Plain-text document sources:
:::::

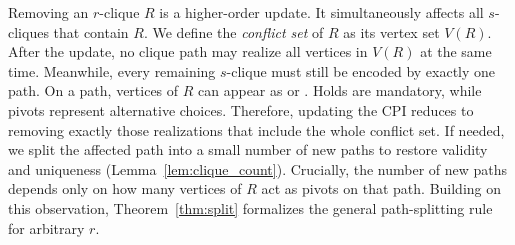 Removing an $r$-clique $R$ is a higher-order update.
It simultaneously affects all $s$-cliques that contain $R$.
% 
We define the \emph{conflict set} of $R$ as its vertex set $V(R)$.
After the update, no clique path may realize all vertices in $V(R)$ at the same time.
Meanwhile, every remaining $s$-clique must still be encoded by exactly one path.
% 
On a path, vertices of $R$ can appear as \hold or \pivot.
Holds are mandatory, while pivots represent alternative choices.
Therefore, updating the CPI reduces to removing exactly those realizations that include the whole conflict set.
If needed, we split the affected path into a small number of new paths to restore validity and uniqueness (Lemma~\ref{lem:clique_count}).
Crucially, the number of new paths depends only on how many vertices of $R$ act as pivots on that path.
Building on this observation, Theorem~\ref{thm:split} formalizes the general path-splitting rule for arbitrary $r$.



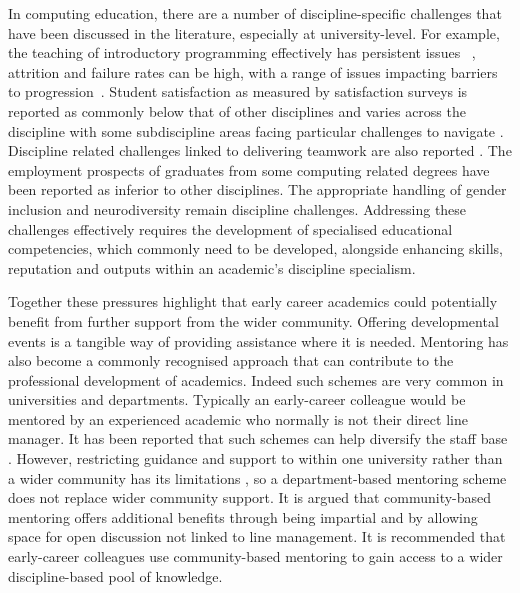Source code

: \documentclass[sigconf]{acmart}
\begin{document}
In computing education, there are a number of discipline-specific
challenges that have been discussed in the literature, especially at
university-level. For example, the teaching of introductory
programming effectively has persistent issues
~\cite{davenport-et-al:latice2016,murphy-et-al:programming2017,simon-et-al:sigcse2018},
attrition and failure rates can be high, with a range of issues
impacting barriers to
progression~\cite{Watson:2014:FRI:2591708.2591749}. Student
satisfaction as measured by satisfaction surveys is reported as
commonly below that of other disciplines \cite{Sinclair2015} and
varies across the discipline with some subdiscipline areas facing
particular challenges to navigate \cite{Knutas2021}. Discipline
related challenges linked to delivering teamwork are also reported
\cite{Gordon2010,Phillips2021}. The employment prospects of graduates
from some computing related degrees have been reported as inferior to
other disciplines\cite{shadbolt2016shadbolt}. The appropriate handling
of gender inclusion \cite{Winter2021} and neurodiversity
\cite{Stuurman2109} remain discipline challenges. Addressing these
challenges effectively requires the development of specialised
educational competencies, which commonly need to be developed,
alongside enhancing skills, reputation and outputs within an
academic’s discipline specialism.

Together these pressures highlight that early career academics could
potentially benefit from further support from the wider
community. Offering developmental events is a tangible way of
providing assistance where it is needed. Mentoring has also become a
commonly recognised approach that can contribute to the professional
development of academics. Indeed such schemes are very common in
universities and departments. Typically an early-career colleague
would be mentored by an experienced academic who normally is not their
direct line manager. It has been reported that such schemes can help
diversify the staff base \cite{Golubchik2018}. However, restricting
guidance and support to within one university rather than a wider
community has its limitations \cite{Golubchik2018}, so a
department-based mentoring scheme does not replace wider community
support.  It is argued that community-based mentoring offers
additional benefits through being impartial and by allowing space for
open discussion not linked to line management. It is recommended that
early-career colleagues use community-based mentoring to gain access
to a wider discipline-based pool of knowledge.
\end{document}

:::::

**What this task involves:** Transcribe each entry above character for character, omitting pictures.

**Output of the task:**
 Removing an $r$-clique $R$ is a higher-order update.
It simultaneously affects all $s$-cliques that contain $R$.
% 
We define the \emph{conflict set} of $R$ as its vertex set $V(R)$.
After the update, no clique path may realize all vertices in $V(R)$ at the same time.
Meanwhile, every remaining $s$-clique must still be encoded by exactly one path.
% 
On a path, vertices of $R$ can appear as \hold or \pivot.
Holds are mandatory, while pivots represent alternative choices.
Therefore, updating the CPI reduces to removing exactly those realizations that include the whole conflict set.
If needed, we split the affected path into a small number of new paths to restore validity and uniqueness (Lemma~\ref{lem:clique_count}).
Crucially, the number of new paths depends only on how many vertices of $R$ act as pivots on that path.
Building on this observation, Theorem~\ref{thm:split} formalizes the general path-splitting rule for arbitrary $r$.



Source code

: \documentclass[sigconf]{acmart}
\begin{document}
In computing education, there are a number of discipline-specific
challenges that have been discussed in the literature, especially at
university-level. For example, the teaching of introductory
programming effectively has persistent issues
~\cite{davenport-et-al:latice2016,murphy-et-al:programming2017,simon-et-al:sigcse2018},
attrition and failure rates can be high, with a range of issues
impacting barriers to
progression~\cite{Watson:2014:FRI:2591708.2591749}. Student
satisfaction as measured by satisfaction surveys is reported as
commonly below that of other disciplines \cite{Sinclair2015} and
varies across the discipline with some subdiscipline areas facing
particular challenges to navigate \cite{Knutas2021}. Discipline
related challenges linked to delivering teamwork are also reported
\cite{Gordon2010,Phillips2021}. The employment prospects of graduates
from some computing related degrees have been reported as inferior to
other disciplines\cite{shadbolt2016shadbolt}. The appropriate handling
of gender inclusion \cite{Winter2021} and neurodiversity
\cite{Stuurman2109} remain discipline challenges. Addressing these
challenges effectively requires the development of specialised
educational competencies, which commonly need to be developed,
alongside enhancing skills, reputation and outputs within an
academic’s discipline specialism.

Together these pressures highlight that early career academics could
potentially benefit from further support from the wider
community. Offering developmental events is a tangible way of
providing assistance where it is needed. Mentoring has also become a
commonly recognised approach that can contribute to the professional
development of academics. Indeed such schemes are very common in
universities and departments. Typically an early-career colleague
would be mentored by an experienced academic who normally is not their
direct line manager. It has been reported that such schemes can help
diversify the staff base \cite{Golubchik2018}. However, restricting
guidance and support to within one university rather than a wider
community has its limitations \cite{Golubchik2018}, so a
department-based mentoring scheme does not replace wider community
support.  It is argued that community-based mentoring offers
additional benefits through being impartial and by allowing space for
open discussion not linked to line management. It is recommended that
early-career colleagues use community-based mentoring to gain access
to a wider discipline-based pool of knowledge.
\end{document}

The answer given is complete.